Quando Antíoco – pois assim se chamava o enfermo – recebeu Estratonice como presente de Seleuco, seu pai, desapareceram os sintomas da doença. Que talvez tenha contagiado Seleuco, pois afinal era o marido de Estratonice. Mas isto já é outra história.

Eram bons observadores, os gregos. Mês passado, eu esperava uma amiga que não via há uns bons vinte anos. Fui à academia e meus batimentos cardíacos, antes de começar a bicicleta, estavam a 133 por minuto. Consultei o médico da academia, ele me recomendou o pronto socorro. Fui lá às onze da manhã. Fiz uma bateria de exames, esperava poder encontrá-la às 17h40 no aeroporto. Tive de repetir os exames, só saíria lá pelas sete. Entrei em pânico. Imaginava ela chegando, sem me encontrar, sem saber que fazer. Vinte anos de espera e um desastre total na hora do encontro. Falei aos médicos: não pode ser, não vejo essa mulher há vinte anos, não posso trazê-la para um quarto de hospital, vocês têm de me liberar. Ao final da tarde, um médico me anunciou: seu coração está perfeito, pode sair.

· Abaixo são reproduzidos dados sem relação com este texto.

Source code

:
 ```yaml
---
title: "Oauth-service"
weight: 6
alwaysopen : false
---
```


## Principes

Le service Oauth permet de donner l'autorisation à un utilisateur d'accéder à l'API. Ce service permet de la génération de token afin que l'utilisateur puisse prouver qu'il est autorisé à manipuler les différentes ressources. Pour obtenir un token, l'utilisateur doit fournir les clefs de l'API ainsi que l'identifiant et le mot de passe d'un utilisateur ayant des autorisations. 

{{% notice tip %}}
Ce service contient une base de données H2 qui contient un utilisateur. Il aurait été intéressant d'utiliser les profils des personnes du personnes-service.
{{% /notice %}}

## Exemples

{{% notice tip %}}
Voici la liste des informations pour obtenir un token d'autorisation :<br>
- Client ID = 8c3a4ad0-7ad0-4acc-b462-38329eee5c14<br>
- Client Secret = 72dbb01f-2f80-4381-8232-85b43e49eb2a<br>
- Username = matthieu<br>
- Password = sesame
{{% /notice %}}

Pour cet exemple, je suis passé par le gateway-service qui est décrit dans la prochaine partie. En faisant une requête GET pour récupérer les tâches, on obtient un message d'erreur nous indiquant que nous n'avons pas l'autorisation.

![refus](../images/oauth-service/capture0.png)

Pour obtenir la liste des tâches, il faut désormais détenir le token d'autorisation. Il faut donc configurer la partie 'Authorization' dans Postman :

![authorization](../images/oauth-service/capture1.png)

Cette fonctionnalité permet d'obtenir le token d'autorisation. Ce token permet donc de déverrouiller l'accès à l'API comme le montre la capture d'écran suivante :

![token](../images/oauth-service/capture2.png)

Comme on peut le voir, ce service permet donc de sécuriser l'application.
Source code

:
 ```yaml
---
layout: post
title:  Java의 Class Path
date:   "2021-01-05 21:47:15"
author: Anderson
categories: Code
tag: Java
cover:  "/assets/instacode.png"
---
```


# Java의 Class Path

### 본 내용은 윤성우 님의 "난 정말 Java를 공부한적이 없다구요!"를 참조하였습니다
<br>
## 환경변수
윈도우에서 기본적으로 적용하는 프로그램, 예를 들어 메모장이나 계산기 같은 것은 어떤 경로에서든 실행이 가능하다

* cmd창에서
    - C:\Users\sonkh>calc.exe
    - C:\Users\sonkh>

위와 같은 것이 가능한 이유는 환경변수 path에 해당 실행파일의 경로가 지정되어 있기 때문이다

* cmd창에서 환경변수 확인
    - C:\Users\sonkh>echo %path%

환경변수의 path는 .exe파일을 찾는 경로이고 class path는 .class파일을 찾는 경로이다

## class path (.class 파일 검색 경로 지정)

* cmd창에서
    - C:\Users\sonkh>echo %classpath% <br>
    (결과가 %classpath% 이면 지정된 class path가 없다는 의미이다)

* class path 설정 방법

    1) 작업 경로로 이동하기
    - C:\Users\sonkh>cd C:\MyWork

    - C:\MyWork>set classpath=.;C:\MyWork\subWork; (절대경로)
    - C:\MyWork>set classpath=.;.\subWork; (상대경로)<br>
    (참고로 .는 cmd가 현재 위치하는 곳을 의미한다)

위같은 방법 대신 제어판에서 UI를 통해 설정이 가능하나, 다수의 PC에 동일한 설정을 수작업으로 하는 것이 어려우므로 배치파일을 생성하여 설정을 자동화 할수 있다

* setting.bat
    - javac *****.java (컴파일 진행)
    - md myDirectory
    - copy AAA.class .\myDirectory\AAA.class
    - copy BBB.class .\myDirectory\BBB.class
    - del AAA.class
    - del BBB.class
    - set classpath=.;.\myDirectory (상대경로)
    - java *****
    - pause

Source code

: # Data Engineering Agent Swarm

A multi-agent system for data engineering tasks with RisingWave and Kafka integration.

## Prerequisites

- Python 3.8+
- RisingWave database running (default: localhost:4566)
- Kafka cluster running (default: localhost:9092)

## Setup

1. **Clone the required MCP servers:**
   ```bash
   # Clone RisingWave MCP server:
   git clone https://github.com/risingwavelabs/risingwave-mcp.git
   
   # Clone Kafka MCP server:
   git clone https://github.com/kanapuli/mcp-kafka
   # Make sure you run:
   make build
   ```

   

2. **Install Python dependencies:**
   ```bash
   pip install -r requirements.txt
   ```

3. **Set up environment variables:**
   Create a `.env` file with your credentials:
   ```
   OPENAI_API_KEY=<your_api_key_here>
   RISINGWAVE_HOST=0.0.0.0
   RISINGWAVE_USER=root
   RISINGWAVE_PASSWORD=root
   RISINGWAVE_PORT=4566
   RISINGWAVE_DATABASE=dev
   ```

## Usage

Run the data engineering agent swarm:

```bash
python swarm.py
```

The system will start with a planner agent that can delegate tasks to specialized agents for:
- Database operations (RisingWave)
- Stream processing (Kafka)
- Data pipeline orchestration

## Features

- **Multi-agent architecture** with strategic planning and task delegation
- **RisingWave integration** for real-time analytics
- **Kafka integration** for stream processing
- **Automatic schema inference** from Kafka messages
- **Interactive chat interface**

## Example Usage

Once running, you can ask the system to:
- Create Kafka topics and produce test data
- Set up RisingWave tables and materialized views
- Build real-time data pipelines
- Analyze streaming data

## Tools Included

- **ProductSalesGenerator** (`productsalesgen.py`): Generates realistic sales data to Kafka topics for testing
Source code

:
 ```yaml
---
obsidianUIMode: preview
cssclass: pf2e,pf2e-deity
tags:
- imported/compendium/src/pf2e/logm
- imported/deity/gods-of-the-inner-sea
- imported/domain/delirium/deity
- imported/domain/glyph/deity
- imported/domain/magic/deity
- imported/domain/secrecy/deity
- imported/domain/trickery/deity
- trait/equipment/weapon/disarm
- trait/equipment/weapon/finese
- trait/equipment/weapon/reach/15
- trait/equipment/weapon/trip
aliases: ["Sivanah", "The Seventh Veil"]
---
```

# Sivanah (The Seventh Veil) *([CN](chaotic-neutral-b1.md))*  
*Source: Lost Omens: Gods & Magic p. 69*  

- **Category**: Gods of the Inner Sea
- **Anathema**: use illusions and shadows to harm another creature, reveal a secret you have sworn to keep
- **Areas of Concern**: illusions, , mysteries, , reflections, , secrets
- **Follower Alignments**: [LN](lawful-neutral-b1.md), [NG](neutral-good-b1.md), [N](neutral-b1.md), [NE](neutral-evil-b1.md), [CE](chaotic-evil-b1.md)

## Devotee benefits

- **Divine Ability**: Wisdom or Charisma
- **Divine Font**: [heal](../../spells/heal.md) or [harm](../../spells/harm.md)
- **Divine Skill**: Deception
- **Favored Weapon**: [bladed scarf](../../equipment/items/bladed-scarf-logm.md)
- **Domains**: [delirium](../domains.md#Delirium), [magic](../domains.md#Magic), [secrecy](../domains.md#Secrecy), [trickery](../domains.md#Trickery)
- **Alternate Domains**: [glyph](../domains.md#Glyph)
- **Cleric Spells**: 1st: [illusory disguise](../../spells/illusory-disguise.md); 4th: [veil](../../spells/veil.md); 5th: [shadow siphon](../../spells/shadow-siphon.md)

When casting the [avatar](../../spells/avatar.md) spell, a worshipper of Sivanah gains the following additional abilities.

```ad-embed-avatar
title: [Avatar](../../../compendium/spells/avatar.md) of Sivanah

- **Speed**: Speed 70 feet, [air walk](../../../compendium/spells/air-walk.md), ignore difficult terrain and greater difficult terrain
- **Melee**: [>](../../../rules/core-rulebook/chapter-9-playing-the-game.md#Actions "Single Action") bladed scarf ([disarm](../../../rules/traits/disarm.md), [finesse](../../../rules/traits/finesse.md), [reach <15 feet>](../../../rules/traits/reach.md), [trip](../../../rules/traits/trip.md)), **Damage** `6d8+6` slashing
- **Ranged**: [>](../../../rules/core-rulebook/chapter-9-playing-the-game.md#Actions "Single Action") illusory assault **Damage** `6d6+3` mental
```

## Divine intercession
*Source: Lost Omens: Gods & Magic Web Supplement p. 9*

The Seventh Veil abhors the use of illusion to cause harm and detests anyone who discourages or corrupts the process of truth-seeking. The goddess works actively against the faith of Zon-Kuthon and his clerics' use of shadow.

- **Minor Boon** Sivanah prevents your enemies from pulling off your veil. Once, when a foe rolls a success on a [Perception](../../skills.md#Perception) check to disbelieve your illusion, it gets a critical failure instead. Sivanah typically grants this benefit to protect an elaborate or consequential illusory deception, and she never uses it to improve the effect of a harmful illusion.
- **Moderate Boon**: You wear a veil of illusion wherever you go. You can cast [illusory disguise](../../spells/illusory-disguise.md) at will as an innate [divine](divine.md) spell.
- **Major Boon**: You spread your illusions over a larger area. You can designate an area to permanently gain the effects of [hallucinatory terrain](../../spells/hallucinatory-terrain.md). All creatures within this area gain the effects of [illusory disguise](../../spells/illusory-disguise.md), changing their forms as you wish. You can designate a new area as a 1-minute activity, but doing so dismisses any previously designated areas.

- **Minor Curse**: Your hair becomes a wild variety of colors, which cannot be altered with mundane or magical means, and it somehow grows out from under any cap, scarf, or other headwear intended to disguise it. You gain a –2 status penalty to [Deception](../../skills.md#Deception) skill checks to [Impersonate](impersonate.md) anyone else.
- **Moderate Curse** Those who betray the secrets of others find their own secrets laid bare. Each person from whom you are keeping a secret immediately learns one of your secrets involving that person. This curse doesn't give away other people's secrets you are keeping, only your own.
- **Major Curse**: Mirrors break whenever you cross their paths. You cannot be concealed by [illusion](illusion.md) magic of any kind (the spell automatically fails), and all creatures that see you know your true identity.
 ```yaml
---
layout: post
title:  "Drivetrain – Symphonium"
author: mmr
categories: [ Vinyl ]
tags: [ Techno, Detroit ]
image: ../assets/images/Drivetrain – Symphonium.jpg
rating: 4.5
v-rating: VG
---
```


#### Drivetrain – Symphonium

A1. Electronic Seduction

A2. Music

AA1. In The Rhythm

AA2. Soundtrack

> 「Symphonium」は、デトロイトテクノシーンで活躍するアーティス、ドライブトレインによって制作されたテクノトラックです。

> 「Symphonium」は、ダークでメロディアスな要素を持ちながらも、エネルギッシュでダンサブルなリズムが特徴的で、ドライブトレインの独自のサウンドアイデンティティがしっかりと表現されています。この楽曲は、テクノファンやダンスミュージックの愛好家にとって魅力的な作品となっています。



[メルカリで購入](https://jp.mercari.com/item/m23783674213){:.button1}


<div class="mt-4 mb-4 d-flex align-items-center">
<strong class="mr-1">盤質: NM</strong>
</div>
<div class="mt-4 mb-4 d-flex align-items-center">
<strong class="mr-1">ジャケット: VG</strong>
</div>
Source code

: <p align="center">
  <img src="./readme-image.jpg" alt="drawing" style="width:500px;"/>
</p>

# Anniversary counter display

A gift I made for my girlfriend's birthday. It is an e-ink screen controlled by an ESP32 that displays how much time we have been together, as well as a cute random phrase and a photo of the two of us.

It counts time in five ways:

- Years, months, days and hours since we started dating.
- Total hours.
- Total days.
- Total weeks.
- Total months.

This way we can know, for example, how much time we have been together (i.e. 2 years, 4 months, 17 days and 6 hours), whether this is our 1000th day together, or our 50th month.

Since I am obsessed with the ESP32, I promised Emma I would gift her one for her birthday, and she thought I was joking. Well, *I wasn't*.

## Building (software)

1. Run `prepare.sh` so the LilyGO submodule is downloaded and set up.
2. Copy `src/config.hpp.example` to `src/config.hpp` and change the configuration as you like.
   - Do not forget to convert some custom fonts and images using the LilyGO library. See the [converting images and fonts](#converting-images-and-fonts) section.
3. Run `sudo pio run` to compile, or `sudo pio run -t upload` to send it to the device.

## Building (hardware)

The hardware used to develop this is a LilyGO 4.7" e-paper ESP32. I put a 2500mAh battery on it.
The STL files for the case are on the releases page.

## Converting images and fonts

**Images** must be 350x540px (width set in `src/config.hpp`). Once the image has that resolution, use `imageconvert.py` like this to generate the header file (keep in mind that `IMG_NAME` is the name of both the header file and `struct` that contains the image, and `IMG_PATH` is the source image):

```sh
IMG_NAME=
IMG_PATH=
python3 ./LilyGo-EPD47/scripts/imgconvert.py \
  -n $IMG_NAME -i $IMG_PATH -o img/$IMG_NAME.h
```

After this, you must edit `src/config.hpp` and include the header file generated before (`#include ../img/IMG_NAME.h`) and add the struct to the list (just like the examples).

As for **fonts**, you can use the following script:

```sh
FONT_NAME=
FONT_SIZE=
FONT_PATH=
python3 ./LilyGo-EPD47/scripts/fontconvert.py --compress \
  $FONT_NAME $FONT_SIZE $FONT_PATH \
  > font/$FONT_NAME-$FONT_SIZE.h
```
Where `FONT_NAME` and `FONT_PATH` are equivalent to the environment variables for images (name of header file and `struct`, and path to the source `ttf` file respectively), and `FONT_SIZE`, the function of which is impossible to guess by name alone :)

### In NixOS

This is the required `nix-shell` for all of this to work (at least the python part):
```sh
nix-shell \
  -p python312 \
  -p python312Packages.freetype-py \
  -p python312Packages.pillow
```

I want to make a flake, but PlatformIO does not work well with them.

Resumindo a história: acabei por encontrá-la em um corredor de hospital. Quando a abracei, os sintomas de Antíoco já haviam sumido. 90 por minuto. Os médicos foram todos ver quem trazia a cura.

O amor, esta ficção tão bem sucedida no Ocidente, tem seu nascimento literário em Lesbos, graças a Safo. Que preferia mulheres, segundo a lenda. Lesbianismo é palavra que invadiu todas as línguas de cultura, com muito mais força, inclusive, do que safismo. Os lexicólogos sempre afirmaram que quem faz a língua é o povo. Por outro lado, uma estranha e relativamente recente mania está contaminando a cultura contemporânea, a mania de proibir palavras. Falar em negro, por exemplo, hoje já é considerado crime. (Eu não digo mais negrão. Para prevenir-me, prefiro afrodescendentão).

Só o que faltava três malucos pretenderem censurar os dicionários. O políticamente correto, pelo jeito, contaminou Lesbos. Segundo um dos autores da petição, o ativista e editor da revista Davlos, Dimitris Lambrou, pesquisas recentes mostraram que Safo tinha família e cometeu suicídio pelo amor de outro homem. Até pode ser. O uso da palavra 'lésbica' no seu significado mais corrente, segundo Lambrou, causaria problemas no dia-a-dia dos cerca de 250 mil habitantes da ilha.

Conversa para boi dormir. Mais um pouco, algum outro stalinista da língua pretenderá proibir a palavra safismo. Quando se fala em homossexualismo, costuma-se falar em amor grego. Só falta agora algum mentecapto grego pretender banir a expressão de todos os idiomas.